WORK REQUIRED: Among the records below, find the lines that contain "Prof" and copy each of them.

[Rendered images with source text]
——————————

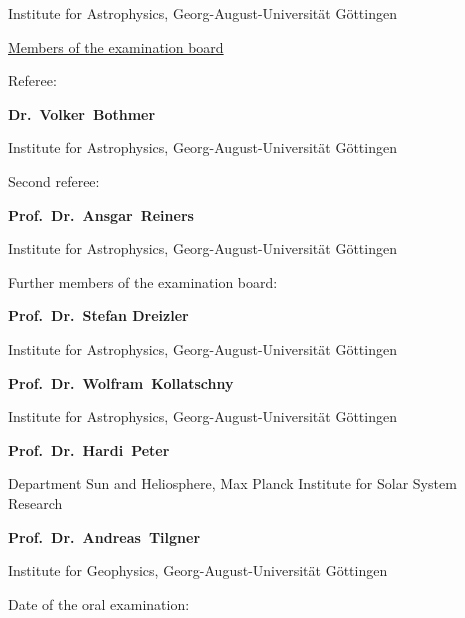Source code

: Institute for Astrophysics, Georg-August-Universität Göttingen
% 
\vspace{3\baselineskip}

\noindent \underline{Members of the examination board}
\vspace{\baselineskip}

\noindent Referee:
\medskip

\textbf{Dr.~Volker~Bothmer}

Institute for Astrophysics, Georg-August-Universität Göttingen
\vspace{\baselineskip}

\noindent Second referee:
\medskip

\textbf{Prof.~Dr.~Ansgar~Reiners}

Institute for Astrophysics, Georg-August-Universität Göttingen
% 
% 
\vspace{\baselineskip}

\noindent Further members of the examination board:
\medskip

\textbf{Prof.~Dr.~Stefan Dreizler}

Institute for Astrophysics, Georg-August-Universität Göttingen
\vspace{\baselineskip}

\textbf{Prof.~Dr.~Wolfram~Kollatschny}

Institute for Astrophysics, Georg-August-Universität Göttingen
\vspace{\baselineskip}

\textbf{Prof.~Dr.~Hardi~Peter}

Department Sun and Heliosphere, Max Planck Institute for Solar System Research
\vspace{\baselineskip}

\textbf{Prof.~Dr.~Andreas~Tilgner}

Institute for Geophysics, Georg-August-Universität Göttingen
\vspace{3\baselineskip}

\noindent Date of the oral examination: \underline{\hspace{3cm}}


\cleardoublepage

——————————

REPLY:
\textbf{Prof.~Dr.~Ansgar~Reiners}
\textbf{Prof.~Dr.~Stefan Dreizler}
\textbf{Prof.~Dr.~Wolfram~Kollatschny}
\textbf{Prof.~Dr.~Hardi~Peter}
\textbf{Prof.~Dr.~Andreas~Tilgner}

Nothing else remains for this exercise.